One day she, and her friend, were surrounded by 30 boys and girls. Her friend was grabbed by the hair, and her head smashed on the ground. They wrenched her hair so much, that they pulled out large sections of it.
“They made a big circle round us and the Head Teacher was watching everything from the window and didn’t do anything.”
This did not take place in Plzen this was in Derby 10 years ago. She was 13 years old at the time, and was very uncertain with her English as she’d only be in the country a few months. Her family had left the Czech Republic mainly because her father was having difficulty getting enough work to keep his wife and 4 children. He was a Slovak “white” ( non-Roma) but because his wife was “black” Roma it was impossible for her to get work due to the discrimination. The racism wasn’t just skin colour, it was simply because of being Roma. Age also did not matter.

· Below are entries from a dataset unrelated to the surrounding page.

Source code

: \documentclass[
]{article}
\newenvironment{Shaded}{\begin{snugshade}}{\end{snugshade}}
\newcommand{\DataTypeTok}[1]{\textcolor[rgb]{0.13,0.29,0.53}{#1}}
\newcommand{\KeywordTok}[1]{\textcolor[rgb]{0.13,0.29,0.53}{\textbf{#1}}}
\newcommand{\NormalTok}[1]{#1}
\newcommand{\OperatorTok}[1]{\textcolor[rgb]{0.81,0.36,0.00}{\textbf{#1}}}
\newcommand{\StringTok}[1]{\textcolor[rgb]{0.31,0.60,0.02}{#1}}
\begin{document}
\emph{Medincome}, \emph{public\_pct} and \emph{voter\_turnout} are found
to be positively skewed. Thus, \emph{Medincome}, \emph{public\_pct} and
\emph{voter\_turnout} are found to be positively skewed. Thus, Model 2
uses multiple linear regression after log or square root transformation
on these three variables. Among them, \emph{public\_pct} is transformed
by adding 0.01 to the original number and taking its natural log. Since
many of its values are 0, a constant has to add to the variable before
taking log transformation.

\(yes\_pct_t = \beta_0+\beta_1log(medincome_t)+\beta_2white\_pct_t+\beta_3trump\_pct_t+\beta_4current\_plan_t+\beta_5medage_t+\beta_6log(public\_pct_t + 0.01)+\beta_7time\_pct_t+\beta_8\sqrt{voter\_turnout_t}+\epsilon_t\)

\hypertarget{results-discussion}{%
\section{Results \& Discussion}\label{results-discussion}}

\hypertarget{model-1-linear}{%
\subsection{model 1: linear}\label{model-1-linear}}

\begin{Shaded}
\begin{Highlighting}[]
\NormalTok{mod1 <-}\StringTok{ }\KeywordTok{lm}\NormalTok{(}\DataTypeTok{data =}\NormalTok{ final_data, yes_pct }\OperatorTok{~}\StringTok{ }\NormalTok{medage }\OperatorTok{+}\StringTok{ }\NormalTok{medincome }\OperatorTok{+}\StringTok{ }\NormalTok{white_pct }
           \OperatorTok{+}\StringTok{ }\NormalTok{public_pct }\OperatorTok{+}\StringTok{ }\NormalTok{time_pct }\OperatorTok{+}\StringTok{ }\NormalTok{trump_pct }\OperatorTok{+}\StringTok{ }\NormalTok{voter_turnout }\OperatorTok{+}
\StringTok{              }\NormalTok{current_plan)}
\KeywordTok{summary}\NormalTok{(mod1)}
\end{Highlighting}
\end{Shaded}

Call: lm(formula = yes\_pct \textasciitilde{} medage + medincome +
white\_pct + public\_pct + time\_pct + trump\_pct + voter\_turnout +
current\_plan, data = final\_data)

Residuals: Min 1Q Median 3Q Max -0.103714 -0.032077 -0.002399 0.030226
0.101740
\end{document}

When Petra was 12, she was with her brother at a children’s party. While they were all enjoying themselves, the house was attacked by a group of 8 skinheads in their late20s and early 30s. Not content with shouting abuse outside, they broke in and caused mayhem for the children in the house. Fortunately the Police arrived promptly and dealt with the gang, but it left a great sense of fear for Petra and her friends.
She came to England in 2004 when she was 13 with her parents and brothers. After spending a brief period in Bradford while her father found a house she spent all of her time since then, in Derby. The incident of bullying at the Merrill College in Allenton was met with swift action by the Council, despite the Head Teacher denying all knowledge of the incident. She was moved to Sinfin Community College after a brief gap of a few months.
Her English was very poor at this stage but with intensive tutoring from within the college, together with a dozen other students of Czech/Slovak origin, and a Slovakian translator, she became reasonably fluent within a few months. Her memory is much more positive of her time at Sinfin, and she left with a few GCSE’s which importantly were in English and Maths.
After leaving school, she took further education to improve her language skills, and then pursued a brief modelling career in London. She has since done some volunteering work, and also jobs at local firms who routinely employ people from Eastern Europe.
She now works in Derby as a Community Organiser for LOCALITY, and helps in the process of identifying areas of neighborhood concern in Mackworth, Alvaston and Abbey by talking it through with the residents.
Petra is very philosophical about her future aspirations. She just wants to have a job, a family and to own her own house. “ I don’t want to be rich – I just want a normal life”. She realizes that learning the language was the most important part of her education. She is very forthright about this “When I came here, I decided I needed to speak the language, I want to be here, and live here – I need to know the language”. It is clear that this has been so pivotal in her integration within Derby, and has enabled her to feel that this City is now her home.
She told me that she visited the Czech Republic a few months ago, with her Mother to see some of their family. Within a few days she wanted to leave and return to Derby – the only place that she now feels is her home.